The string "upgrade" may appear in lines of the entries below. Report how many lines hold it, with only the number.
Records for the exercise Block Start
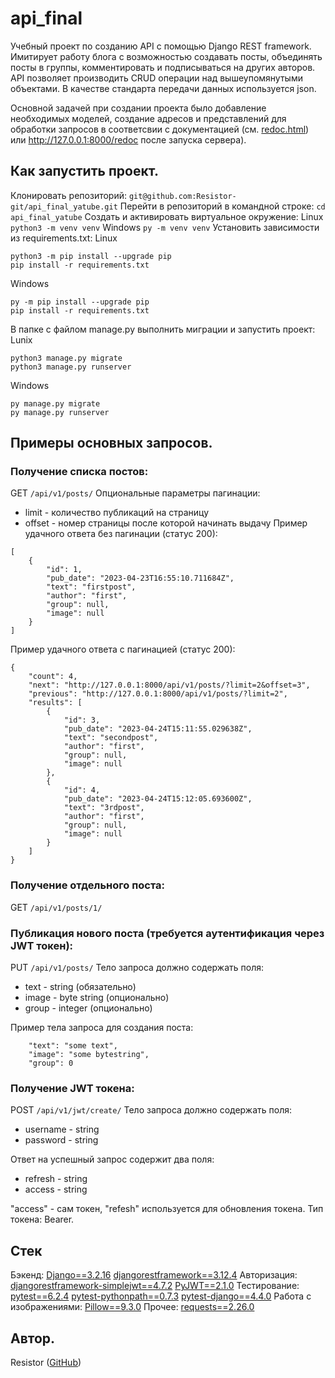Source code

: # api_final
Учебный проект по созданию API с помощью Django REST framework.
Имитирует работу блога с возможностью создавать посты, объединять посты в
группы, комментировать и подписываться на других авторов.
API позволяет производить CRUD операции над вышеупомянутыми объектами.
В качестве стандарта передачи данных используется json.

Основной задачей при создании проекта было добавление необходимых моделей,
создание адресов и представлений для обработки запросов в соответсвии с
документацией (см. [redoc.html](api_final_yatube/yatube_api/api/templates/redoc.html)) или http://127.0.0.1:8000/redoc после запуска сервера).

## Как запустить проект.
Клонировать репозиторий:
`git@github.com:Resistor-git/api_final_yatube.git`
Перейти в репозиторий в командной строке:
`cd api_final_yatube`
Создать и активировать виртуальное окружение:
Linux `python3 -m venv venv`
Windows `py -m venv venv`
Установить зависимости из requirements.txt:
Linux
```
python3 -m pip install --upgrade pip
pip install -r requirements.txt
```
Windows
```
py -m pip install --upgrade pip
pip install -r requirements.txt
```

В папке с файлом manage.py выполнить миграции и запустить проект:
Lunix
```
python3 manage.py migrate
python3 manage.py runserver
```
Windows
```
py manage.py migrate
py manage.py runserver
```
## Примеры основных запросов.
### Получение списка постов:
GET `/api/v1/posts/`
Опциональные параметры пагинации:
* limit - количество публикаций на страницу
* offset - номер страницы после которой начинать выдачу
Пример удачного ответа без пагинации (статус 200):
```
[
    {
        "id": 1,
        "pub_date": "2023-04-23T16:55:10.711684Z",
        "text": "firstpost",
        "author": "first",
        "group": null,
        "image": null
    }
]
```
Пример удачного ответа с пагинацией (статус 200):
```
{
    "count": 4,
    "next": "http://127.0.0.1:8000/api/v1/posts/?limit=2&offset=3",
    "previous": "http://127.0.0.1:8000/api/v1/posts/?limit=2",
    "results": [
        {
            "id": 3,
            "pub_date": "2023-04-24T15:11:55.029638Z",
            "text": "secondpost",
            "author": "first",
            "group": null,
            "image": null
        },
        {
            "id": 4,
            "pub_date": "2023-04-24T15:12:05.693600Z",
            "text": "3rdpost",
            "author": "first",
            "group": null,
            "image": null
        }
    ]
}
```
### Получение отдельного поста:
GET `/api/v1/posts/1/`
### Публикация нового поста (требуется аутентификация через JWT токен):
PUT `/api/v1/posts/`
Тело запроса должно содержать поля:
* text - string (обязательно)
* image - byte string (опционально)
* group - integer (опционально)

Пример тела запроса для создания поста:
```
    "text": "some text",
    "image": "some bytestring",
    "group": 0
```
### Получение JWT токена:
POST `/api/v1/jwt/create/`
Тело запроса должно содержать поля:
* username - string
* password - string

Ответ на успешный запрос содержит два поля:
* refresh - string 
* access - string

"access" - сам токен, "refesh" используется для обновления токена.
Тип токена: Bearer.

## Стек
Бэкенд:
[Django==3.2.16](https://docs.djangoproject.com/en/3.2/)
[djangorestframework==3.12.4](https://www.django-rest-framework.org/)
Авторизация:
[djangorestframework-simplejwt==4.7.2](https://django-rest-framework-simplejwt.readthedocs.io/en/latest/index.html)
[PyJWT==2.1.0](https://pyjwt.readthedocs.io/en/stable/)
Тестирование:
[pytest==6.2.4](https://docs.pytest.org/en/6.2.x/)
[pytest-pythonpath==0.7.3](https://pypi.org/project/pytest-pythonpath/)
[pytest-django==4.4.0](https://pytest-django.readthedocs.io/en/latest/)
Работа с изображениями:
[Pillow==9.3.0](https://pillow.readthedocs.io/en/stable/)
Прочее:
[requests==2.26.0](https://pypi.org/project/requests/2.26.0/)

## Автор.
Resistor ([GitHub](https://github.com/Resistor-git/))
Records for the exercise Block End
Completed task: 2